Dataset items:
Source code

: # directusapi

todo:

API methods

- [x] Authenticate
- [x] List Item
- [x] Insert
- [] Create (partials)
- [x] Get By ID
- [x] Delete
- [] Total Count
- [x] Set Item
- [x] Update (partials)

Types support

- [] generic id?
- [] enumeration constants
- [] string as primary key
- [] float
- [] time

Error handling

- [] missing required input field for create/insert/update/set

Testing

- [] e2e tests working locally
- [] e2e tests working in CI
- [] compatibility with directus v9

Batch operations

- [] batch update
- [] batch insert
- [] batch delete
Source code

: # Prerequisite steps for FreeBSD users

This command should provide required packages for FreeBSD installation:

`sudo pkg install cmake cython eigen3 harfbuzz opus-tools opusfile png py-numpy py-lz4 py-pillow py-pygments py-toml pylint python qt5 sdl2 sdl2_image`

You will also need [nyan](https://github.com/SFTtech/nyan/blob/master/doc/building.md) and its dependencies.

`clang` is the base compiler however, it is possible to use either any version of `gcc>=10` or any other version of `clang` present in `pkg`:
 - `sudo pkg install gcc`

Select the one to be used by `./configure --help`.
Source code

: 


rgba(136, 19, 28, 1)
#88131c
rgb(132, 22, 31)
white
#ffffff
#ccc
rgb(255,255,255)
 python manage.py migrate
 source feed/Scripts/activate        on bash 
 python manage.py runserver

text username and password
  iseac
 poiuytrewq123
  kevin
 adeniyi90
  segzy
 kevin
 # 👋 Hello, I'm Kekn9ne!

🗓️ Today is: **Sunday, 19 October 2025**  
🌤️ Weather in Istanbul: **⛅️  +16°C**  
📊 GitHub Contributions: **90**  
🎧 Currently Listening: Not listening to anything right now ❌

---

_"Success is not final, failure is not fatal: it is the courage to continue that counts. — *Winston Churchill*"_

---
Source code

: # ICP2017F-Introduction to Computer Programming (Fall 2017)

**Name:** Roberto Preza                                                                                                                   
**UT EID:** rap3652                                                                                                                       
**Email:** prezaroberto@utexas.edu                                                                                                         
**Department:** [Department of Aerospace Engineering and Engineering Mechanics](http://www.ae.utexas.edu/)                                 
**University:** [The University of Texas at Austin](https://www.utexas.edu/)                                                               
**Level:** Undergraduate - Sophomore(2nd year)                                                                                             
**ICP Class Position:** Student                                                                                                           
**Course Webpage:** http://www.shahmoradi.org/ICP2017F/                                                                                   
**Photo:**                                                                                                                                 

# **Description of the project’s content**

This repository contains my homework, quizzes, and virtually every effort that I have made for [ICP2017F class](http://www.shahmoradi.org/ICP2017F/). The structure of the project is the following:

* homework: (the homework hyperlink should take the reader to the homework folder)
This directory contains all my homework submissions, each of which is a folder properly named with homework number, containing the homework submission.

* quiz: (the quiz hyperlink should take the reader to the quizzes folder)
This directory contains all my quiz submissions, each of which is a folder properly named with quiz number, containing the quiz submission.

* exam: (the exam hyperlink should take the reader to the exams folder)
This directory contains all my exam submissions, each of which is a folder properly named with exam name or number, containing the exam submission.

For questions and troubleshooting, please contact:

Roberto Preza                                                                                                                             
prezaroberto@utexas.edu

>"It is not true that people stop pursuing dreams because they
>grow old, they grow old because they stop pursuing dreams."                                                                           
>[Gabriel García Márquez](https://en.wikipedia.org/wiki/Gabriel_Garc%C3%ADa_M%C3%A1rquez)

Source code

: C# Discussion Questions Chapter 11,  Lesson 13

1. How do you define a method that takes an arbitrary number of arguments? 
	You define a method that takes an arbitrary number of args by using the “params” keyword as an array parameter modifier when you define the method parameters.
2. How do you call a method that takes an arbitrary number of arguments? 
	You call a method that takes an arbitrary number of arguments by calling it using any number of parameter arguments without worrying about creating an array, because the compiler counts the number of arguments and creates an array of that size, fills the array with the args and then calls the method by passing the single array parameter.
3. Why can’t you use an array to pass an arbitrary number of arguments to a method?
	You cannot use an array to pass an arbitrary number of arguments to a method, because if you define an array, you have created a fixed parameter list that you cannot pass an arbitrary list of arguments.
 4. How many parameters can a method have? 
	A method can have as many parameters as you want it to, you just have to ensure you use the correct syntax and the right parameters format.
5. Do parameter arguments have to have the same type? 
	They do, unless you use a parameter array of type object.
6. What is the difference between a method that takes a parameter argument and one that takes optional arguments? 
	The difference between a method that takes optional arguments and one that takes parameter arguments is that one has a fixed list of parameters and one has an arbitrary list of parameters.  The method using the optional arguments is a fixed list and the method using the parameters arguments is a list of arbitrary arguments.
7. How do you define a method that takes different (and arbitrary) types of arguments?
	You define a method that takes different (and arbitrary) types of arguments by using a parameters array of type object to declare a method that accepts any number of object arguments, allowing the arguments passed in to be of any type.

◆ **Exercise requirements**: As the answer, set down only the lines from the data above between the one holding "For questions and" and the one holding "dreams because they", inclusive, exactly as they read.

◆ **Solution for this task**:
For questions and troubleshooting, please contact:

Roberto Preza                                                                                                                             
prezaroberto@utexas.edu

>"It is not true that people stop pursuing dreams because they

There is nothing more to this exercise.